Procédure devant la Cour :
Par une requête, enregistrée le 23 avril 2018, M.B..., représenté par Me A..., demande à la Cour :
1°) d'annuler ce jugement du tribunal administratif de Marseille du 22 janvier 2018 ;
2°) d'annuler l'arrêté du 18 novembre 2017 du préfet des Bouches-du-Rhône ;
3°) d'enjoindre au préfet des Bouches-du-Rhône de réexaminer sa situation dans le délai d'un mois à compter de la notification de l'arrêt à intervenir ;
4°) de mettre à la charge de l'Etat la somme de 2 000 euros au titre des dispositions de l'article L. 761-1 du code de justice administrative.
Il soutient que :
- le tribunal administratif n'a pas répondu au moyen tiré de ce que le préfet avait commis une erreur de droit en mentionnant qu'il ne disposait ni de passeport ni de visa alors qu'il est demandeur d'asile ;
- la décision de refus de séjour est insuffisamment motivée et est entachée d'un défaut d'examen de sa situation personnelle ;
- le préfet a commis une erreur de fait en mentionnant que sa demande d'asile avait été définitivement rejetée ;
- le préfet a commis une erreur de droit en mentionnant qu'il ne disposait ni de passeport ni de visa alors qu'il est demandeur d'asile ;
- la décision de refus de séjour méconnaît les dispositions de l'article L. 313-11 7 du code de l'entrée et du séjour des étrangers et du droit d'asile et celles de l'article L. 313-14 du même code ;
- la décision portant obligation de quitter le territoire français est insuffisamment motivée et est entachée d'un défaut d'examen de sa situation personnelle ;
- elle ne pouvait être édictée dans la mesure où la décision de rejet de sa demande d'asile par l'Office français de protection des réfugiés et apatrides ne lui a jamais été régulièrement notifiée ;
- elle méconnaît les stipulations de l'article 8 de la convention européenne de sauvegarde des droits de l'homme et des libertés fondamentales ;
- la décision fixant le pays de destination est insuffisamment motivée et est entachée d'un défaut d'examen de sa situation personnelle ;
- elle est illégale en raison de l'illégalité du refus de séjour et de la décision portant obligation de quitter le territoire français ;
- elle méconnaît les stipulations de l'article 3 de la convention européenne de sauvegarde des droits de l'homme et des libertés fondamentales.

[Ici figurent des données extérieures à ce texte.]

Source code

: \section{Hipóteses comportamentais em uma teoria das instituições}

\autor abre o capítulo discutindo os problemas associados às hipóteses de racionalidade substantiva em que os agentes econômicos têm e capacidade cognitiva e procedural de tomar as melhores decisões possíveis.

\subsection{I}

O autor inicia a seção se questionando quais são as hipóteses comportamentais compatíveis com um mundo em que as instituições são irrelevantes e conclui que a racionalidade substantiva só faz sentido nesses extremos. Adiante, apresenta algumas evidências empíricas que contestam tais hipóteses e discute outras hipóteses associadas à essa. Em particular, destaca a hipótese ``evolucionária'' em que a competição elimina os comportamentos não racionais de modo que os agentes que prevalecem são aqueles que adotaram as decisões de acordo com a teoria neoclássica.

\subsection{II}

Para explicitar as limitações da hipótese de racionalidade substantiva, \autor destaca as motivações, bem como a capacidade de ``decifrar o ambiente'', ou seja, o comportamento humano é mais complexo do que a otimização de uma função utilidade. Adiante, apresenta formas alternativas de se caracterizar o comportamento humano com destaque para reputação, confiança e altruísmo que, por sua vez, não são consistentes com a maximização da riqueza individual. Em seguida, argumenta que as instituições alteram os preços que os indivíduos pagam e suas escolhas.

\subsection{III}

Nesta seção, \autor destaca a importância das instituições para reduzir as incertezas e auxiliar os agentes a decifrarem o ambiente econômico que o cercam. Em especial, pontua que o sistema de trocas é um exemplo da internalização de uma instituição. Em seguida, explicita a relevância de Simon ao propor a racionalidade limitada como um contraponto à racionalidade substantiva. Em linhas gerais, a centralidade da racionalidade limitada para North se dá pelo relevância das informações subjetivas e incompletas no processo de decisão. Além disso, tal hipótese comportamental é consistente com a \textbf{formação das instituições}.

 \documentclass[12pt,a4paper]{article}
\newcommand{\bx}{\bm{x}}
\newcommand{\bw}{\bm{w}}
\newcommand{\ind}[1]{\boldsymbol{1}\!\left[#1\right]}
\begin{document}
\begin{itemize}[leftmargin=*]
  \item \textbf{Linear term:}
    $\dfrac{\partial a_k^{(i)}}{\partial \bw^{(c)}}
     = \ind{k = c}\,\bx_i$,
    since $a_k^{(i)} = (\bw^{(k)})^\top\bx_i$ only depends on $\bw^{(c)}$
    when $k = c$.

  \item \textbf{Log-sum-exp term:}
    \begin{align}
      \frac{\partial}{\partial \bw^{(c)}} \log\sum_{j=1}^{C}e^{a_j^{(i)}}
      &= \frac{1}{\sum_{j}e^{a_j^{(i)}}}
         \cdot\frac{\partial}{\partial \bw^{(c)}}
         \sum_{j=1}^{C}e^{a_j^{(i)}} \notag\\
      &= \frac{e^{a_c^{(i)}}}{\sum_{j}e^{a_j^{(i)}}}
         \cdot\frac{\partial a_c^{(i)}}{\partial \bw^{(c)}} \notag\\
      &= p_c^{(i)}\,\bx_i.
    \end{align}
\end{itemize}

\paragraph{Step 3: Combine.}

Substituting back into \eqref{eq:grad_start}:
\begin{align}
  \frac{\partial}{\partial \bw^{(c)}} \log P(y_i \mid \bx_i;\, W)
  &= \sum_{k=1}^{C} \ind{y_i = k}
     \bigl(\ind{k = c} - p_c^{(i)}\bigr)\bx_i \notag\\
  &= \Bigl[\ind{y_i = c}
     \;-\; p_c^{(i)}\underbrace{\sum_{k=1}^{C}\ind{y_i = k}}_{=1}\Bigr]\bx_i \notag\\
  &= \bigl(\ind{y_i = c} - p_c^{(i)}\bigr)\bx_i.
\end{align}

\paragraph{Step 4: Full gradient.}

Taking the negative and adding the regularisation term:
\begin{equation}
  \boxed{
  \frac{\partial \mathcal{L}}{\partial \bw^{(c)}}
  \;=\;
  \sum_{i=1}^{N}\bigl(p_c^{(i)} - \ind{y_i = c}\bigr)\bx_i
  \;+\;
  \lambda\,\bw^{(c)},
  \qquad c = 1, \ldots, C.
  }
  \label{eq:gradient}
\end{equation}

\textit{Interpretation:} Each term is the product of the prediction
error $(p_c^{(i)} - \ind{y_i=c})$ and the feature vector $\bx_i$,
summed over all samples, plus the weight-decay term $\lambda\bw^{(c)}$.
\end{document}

Par un mémoire en défense, enregistré le 25 janvier 2019, le préfet des Bouches-du-Rhône conclut au rejet de la requête.
Il soutient qu'aucun des moyens soulevés par l'appelant n'est fondé.
M. B...a été admis au bénéfice de l'aide juridictionnelle totale par décision du 26 mars 2018.
Vu les autres pièces du dossier.
Vu :
- la convention européenne de sauvegarde des droits de l'homme et des libertés fondamentales ;
- le code de l'entrée et du séjour des étrangers et du droit d'asile ;
- le code de justice administrative.
Le président de la formation de jugement a dispensé le rapporteur public, sur sa proposition, de prononcer des conclusions à l'audience.
Les parties ont été régulièrement averties du jour de l'audience.
Le rapport de Mme Duran-Gottschalk, rapporteure, a été entendu au cours de l'audience publique.
Considérant ce qui suit :
1. M.B..., de nationalité ukrainienne, relève appel du jugement du 22 janvier 2018 par lequel le magistrat désigné par le président du tribunal administratif de Marseille a rejeté sa demande tendant à l'annulation de l'arrêté du 18 novembre 2017 par lequel le préfet des Bouches-du-Rhône a refusé de l'admettre au séjour au titre de l'asile et l'a obligé à quitter le territoire français dans un délai de trente jours à destination de son pays d'origine.
Sur la régularité du jugement :
2. A l'appui de sa demande, M. B...soutenait notamment que le préfet avait commis une erreur de droit en lui reprochant l'absence de passeport ou de visa alors qu'il est demandeur d'asile. Toutefois, le simple constat par le préfet de ce que M. B...ne dispose ni d'un passeport ni d'un visa, qui ne constitue pas un motif de la décision contestée, est sans incidence sur sa légalité. Dans ces conditions, le magistrat désigné par le président du tribunal administratif n'avait pas à répondre à ce moyen inopérant. Le jugement attaqué n'est ainsi pas entaché d'irrégularité.
Sur le bien-fondé du jugement :
En ce qui concerne le refus d'admission au séjour au titre de l'asile :
3. En premier lieu, la décision du préfet, qui vise les dispositions législatives et réglementaires applicables à la situation du requérant, mentionne notamment la date de son entrée en France et la décision de l'Office français de protection des réfugiés et apatrides refusant de lui reconnaître le statut de réfugié. La décision de refus d'admission au séjour au titre de l'asile, dont la lecture révèle que le préfet a procédé à un examen de la situation de l'intéressé, est par suite suffisamment motivée.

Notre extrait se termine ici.